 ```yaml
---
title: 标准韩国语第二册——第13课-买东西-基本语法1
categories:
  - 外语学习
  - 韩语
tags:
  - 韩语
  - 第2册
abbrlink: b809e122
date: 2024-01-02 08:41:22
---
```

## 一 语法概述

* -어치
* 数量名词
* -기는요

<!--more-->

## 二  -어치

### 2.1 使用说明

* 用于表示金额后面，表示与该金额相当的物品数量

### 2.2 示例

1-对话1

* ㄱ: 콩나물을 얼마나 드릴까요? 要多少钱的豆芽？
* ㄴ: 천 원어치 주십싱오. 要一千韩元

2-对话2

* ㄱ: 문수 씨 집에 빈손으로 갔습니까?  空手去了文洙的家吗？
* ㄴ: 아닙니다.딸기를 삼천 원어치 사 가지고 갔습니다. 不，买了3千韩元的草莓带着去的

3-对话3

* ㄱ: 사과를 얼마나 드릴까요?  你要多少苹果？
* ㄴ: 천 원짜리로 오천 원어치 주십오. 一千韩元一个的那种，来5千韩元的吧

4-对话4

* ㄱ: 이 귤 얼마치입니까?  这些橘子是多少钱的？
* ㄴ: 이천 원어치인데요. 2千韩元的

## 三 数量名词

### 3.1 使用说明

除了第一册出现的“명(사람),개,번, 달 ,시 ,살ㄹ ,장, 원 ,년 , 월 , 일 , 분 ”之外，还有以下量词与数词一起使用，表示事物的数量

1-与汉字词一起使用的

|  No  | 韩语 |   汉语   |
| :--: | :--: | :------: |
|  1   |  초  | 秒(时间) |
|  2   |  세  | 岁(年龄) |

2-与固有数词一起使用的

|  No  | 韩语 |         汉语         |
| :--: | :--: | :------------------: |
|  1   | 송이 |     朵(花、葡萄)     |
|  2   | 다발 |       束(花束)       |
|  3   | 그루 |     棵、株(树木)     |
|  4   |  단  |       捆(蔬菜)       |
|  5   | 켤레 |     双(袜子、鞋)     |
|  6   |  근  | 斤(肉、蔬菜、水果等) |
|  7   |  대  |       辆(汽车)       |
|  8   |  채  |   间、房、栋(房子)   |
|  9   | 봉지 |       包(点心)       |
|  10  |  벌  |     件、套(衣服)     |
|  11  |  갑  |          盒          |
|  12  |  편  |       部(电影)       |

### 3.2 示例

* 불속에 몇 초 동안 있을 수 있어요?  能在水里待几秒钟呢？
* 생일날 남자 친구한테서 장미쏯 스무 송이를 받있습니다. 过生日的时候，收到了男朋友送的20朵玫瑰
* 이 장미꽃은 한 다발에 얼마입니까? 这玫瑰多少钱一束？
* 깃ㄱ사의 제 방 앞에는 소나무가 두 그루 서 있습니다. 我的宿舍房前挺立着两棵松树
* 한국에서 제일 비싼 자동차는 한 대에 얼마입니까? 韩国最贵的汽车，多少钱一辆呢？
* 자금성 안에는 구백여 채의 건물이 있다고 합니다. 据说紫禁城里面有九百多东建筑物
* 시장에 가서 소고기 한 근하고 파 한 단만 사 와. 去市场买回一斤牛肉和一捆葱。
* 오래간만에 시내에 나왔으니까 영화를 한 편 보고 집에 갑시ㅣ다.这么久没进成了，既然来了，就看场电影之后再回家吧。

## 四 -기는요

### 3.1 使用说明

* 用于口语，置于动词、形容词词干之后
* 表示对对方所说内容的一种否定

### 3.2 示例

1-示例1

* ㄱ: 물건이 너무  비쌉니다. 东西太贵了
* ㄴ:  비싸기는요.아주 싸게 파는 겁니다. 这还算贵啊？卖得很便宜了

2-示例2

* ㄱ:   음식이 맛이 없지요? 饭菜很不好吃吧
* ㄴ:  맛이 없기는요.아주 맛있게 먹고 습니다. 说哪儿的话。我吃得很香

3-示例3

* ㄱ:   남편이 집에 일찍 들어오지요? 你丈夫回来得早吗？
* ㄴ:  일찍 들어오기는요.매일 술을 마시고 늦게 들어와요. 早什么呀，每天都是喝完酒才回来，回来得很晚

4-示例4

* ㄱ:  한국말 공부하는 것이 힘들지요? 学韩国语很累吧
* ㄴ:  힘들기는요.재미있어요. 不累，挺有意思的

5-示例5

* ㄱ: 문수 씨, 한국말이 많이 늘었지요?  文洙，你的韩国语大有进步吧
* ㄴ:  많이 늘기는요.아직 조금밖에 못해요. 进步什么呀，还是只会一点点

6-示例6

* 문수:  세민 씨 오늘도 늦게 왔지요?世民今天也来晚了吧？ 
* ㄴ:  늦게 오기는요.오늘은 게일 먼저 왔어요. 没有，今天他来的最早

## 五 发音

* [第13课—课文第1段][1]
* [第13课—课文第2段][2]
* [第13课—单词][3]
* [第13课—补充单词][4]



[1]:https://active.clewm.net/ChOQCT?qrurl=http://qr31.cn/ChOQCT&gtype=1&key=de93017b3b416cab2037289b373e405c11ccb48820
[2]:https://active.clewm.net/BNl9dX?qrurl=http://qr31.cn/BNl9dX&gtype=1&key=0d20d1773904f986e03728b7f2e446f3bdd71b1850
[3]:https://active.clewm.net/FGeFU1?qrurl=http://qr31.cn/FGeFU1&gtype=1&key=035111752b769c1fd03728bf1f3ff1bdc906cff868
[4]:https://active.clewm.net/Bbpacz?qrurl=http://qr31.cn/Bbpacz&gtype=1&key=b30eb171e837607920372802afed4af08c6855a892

Task goal: For an answer, give a copy of every line in the listing that holds the word "얼마입니까".

Answer section:
* 이 장미꽃은 한 다발에 얼마입니까? 这玫瑰多少钱一束？
* 한국에서 제일 비싼 자동차는 한 대에 얼마입니까? 韩国最贵的汽车，多少钱一辆呢？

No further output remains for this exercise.